Sentiment_Analysis_Poems(author1, title1)
Sentiment_Analysis_Poems(author2, title2)
Sentiment_Analysis_Poems(author3, title3)
Sentiment_Analysis_Poems(author4, title4)

# Question 4
Write a function that takes the name of a file that contains poem, loads the file, performs sentiment analysis, and returns the polarity score.  Use this function to print the polarity scores (with the name of the poem) of the four files you created in question 3.  Does the reported polarity match your understanding of the poem? Why or why not do you think that might be?  Answer the questions in either a comment in the code cell or a markdown cell under the code cell.

In [73]:
def poem_polarity(filename,poem,author):
    with open(filename+'.json', 'r') as openfile:
 
        # Reading from json file
        json_object = json.load(openfile)
    nlp = spacy.load('en_core_web_sm')
    nlp.add_pipe('spacytextblob')
    text = ' '.join(json_object[0]['lines'])
    doc = nlp(text)
    print('Polarity of the poem "'+poem+'" by author '+author+': '+str(doc._.polarity))
    openfile.close()

poem_polarity('Charlotte_Bronte_Life','Life','Charlotte Bronte')
poem_polarity('Shakespear_Under_the_Greenwood_Tree','Under The Greenwood Tree','Shakespear')
poem_polarity('Edgar_Allan_Poe_Silence','Silence','Edgar Allan Poe')
poem_polarity('Edgar_Allan_Poe_The_Raven','The Raven','Edgar Allan Poe')

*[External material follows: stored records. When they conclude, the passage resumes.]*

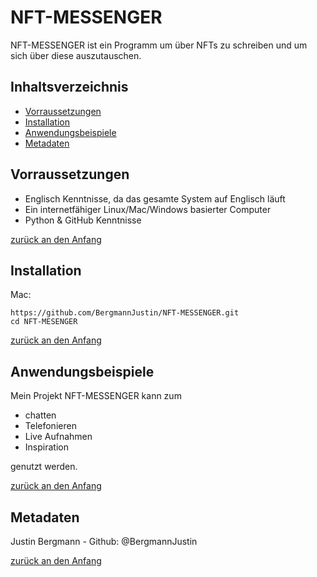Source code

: # NFT-MESSENGER
NFT-MESSENGER ist ein Programm um  über NFTs zu schreiben und um sich über diese auszutauschen.





## Inhaltsverzeichnis

- [Vorraussetzungen](#Vorraussetzungen)
- [Installation](#Installation)
- [Anwendungsbeispiele](#Anwendungsbeispiele)
- [Metadaten](#Metadaten)


## Vorraussetzungen
- Englisch Kenntnisse, da das gesamte System auf Englisch läuft
- Ein internetfähiger Linux/Mac/Windows basierter Computer
- Python & GitHub Kenntnisse 


[zurück an den Anfang](#Write-o-mat)


## Installation

Mac:

```Shell
https://github.com/BergmannJustin/NFT-MESSENGER.git
cd NFT-MESENGER
```

[zurück an den Anfang](#Write-o-mat)

  

## Anwendungsbeispiele

Mein Projekt NFT-MESSENGER kann zum

- chatten
- Telefonieren
- Live Aufnahmen
- Inspiration

genutzt werden.


[zurück an den Anfang](#Write-o-mat)



## Metadaten

 Justin Bergmann - Github: @BergmannJustin



[zurück an den Anfang](#Write-o-mat)
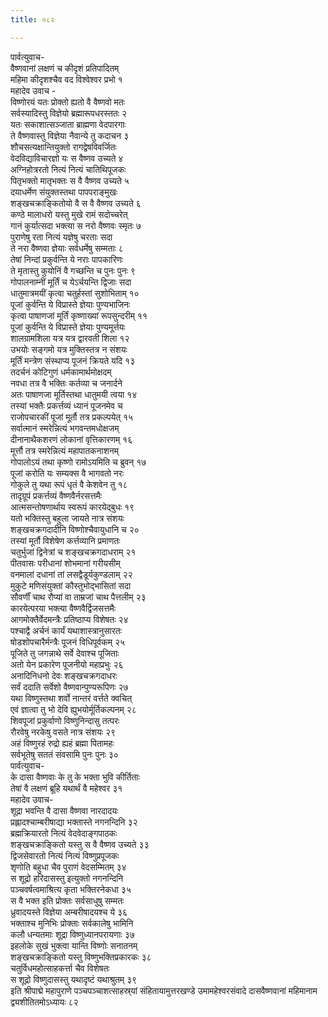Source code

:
 ```yaml
---
title: ०८२

---
```

पार्वत्युवाच-  
वैष्णवानां लक्षणं च कीदृशं प्रतिपादितम्  
महिमा कीदृशश्चैव वद विश्वेश्वर प्रभो १  
महादेव उवाच -  
विष्णोरयं यतः प्रोक्तो ह्यतो वै वैष्णवो मतः  
सर्वस्यादिस्तु विज्ञेयो ब्रह्मारूपधरस्ततः २  
यतः सकाशात्सञ्जाता ब्राह्मणा वेदपारगाः  
ते वैष्णवास्तु विज्ञेया नैवान्ये तु कदाचन ३  
शौचसत्यक्षान्तियुक्तो रागद्वेषविवर्जितः  
वेदविद्याविचारज्ञो यः स वैष्णव उच्यते ४  
अग्निहोत्ररतो नित्यं नित्यं चातिथिपूजकः  
पितृभक्तो मातृभक्तः स वै वैष्णव उच्यते ५  
दयाधर्मेण संयुक्तस्तथा पापपराङ्मुखः  
शङ्खचक्राङ्कितोयो वै स वै वैष्णव उच्यते ६  
कण्ठे मालाधरो यस्तु मुखे रामं सदोच्चरेत्  
गानं कुर्यात्सदा भक्त्या स नरो वैष्णवः स्मृतः ७  
पुराणेषु रता नित्यं यज्ञेषु चरताः सदा  
ते नरा वैष्णवा ज्ञेयाः सर्वधर्मेषु सम्मताः ८  
तेषां निन्दां प्रकुर्वन्ति ये नराः पापकारिणः  
ते मृतास्तु कुयोनिं वै गच्छन्ति च पुनः पुनः ९  
गोपालनाम्नीं मूर्तिं च येऽर्चयन्ति द्विजाः सदा  
धातुमात्रमयीं कृत्वा चतुर्हस्तां सुशोभिताम् १०  
पूजां कुर्वन्ति ये विप्रास्ते ज्ञेयाः पुण्यभाजिनः  
कृत्वा पाषाणजां मूर्तिं कृष्णाख्यां रूपसुन्दरीम् ११  
पूजां कुर्वन्ति ये विप्रास्ते ज्ञेयाः पुण्यमूर्त्तयः  
शालग्रामशिला यत्र यत्र द्वारवती शिला १२  
उभयोः सङ्गमो यत्र मुक्तिस्तत्र न संशयः  
मूर्तिं मन्त्रेण संस्थाप्य पूजनं क्रियते यदि १३  
तदर्चनं कोटिगुणं धर्मकामार्थमोक्षदम्  
नवधा तत्र वै भक्तिः कर्तव्या च जनार्दने  
अतः पाषाणजा मूर्तिस्तथा धातुमयी त्वया १४  
तस्यां भक्तैः प्रकर्त्तव्यं ध्यानं पूजनमेव च  
राजोपचारकीं पूजां मूर्तौ तत्र प्रकल्पयेत् १५  
सर्वात्मानं स्मरेन्नित्यं भगवन्तमधोक्षजम्  
दीनानाथैकशरणं लोकानां वृत्तिकारणम् १६  
मूर्त्तौ तत्र स्मरेन्नित्यं महापातकनाशनम्  
गोपालोऽयं तथा कृष्णो रामोऽयमिति च ब्रुवन् १७  
पूजां करोति यः सम्यक्स वै भागवतो नरः  
गोकुले तु यथा रूपं धृतं वै केशवेन तु १८  
तादृग्रूपं प्रकर्त्तव्यं वैष्णवैर्नरसत्तमैः  
आत्मसन्तोषणार्थाय स्वरूपं कारयेद्बुधः १९  
यतो भक्तिस्तु बहुला जायते नात्र संशयः  
शङ्खचक्रगदादीनि विष्णोश्चैवायुधानि च २०  
तस्यां मूर्तौ विशेषेण कर्त्तव्यानि प्रमाणतः  
चतुर्भुजां द्विनेत्रां च शङ्खचक्रगदाधराम् २१  
पीतवासः परीधानां शोभमानां गरीयसीम्  
वनमालां दधानां तां लसद्वैडूर्यकुण्डलाम् २२  
मुकुटे मणिसंयुक्तां कौस्तुभोद्भासितां सदा  
सौवर्णीं चाथ रौप्यां वा ताम्रजां चाथ पैत्तलीम् २३  
कारयेत्परया भक्त्या वैष्णवैर्द्विजसत्तमैः  
आगमोक्तैर्वेदमन्त्रैः प्रतिष्ठाप्य विशेषतः २४  
पश्चाद्वै अर्चनं कार्यं यथाशास्त्रानुसारतः  
षोडशोपचारैर्मन्त्रैः पूजनं विधिपूर्वकम् २५  
पूजिते तु जगन्नाथे सर्वे देवाश्च पूजिताः  
अतो येन प्रकारेण पूजनीयो महाप्रभुः २६  
अनादिनिधनो देवः शङ्खचक्रगदाधरः  
सर्वं ददाति सर्वेशो वैष्णवान्पुण्यरूपिणः २७  
यथा विष्णुस्तथा शर्वो नान्तरं वर्त्तते क्वचित्  
एवं ज्ञात्वा तु भो देवि ह्युभयोर्मूर्तिकल्पनम् २८  
शिवपूजां प्रकुर्वाणो विष्णुनिन्दासु तत्परः  
रौरवेषु नरकेषु वसते नात्र संशयः २९  
अहं विष्णुरहं रुद्रो ह्यहं ब्रह्मा पितामहः  
सर्वभूतेषु सततं संवसामि पुनः पुनः ३०  
पार्वत्युवाच-  
के दासा वैष्णवाः के तु के भक्ता भुवि कीर्तिताः  
तेषां वै लक्षणं ब्रूहि यथार्थं वै महेश्वर ३१  
महादेव उवाच-  
शूद्रा भवन्ति वै दासा वैष्णवा नारदादयः  
प्रह्लादश्चाम्बरीषाद्या भक्तास्ते नगनन्दिनि ३२  
ब्रह्मक्रियारतो नित्यं वेदवेदाङ्गपाठकः  
शङ्खचक्राङ्कितो यस्तु स वै वैष्णव उच्यते ३३  
द्विजसेवारतो नित्यं नित्यं विष्णुप्रपूजकः  
शृणोति बहुधा चैव पुराणं वेदसम्मितम् ३४  
स शूद्रो हरिदासस्तु इत्युक्तो नगनन्दिनि  
पञ्चवर्षत्वमाश्रित्य कृता भक्तिरनेकधा ३५  
स वै भक्त इति प्रोक्तः सर्वसाधुषु सम्मतः  
ध्रुवादयस्ते विज्ञेया अम्बरीषादयश्च ये ३६  
भक्ताश्च मुनिभिः प्रोक्ताः सर्वकालेषु भामिनि  
कलौ धन्यतमाः शूद्रा विष्णुध्यानपरायणाः ३७  
इहलोके सुखं भुक्त्वा यान्ति विष्णोः सनातनम्  
शङ्खचक्राङ्कितो यस्तु विष्णुभक्तिप्रकारकः ३८  
चतुर्विधमहोत्साहकर्त्ता चैव विशेषतः  
स शूद्रो विष्णुदासस्तु यथादृष्टं यथाश्रुतम् ३९  
इति श्रीपाद्मे महापुराणे पञ्चपञ्चाशत्साहस्र्यां संहितायामुत्तरखण्डे उमामहेश्वरसंवादे दासवैष्णवानां महिमानाम द्व्यशीतितमोऽध्यायः ८२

Polarity of the poem "Life" by author Charlotte Bronte: 0.3731060606060606
Polarity of the poem "Under The Greenwood Tree" by author Shakespear: 0.0715909090909091
Polarity of the poem "Silence" by author Edgar Allan Poe: -0.14386363636363636
Polarity of the poem "The Raven" by author Edgar Allan Poe: 0.03847439660795825


### Question 4b
* For Charlotte Bronte's "Life", I agree with the polarity score. While the poem does speak of the laments of life, there is an over-arching positive tone; taking the good with the bad, but ultimately exclaiming that courage can overcome the despair. The Sentiment analysis agrees closely with me due to positive words such as 'victoriously' and 'gloriously'
* For Shakespear's "Under The Greenwood Tree", I slightly disagree with the Sentiment analysis as I believe this poem to be more positive. I believe the issue lies partially in the Olde English prose; written in meters which causes certain words to be used when they normally wouldn't and the shortening of words through apostrophes, which I imagine is confusing if the NPL hasn't been trained on Shakespear
* For Edgar Allan Poe's "Silence", I don't necessarily agree with the polarity score but I am also having a difficult time discerning the tone of the poem myself. My guess is that the more negative words than positive are what caused the score
* For Edgar Allan Poe's "The Raven", I don't necessarily gree with the positive polarity score. The author is in mourning and Ravens are often regarded as symbols for death. I believe the sentiment is more mournful, which could be thought of as negative.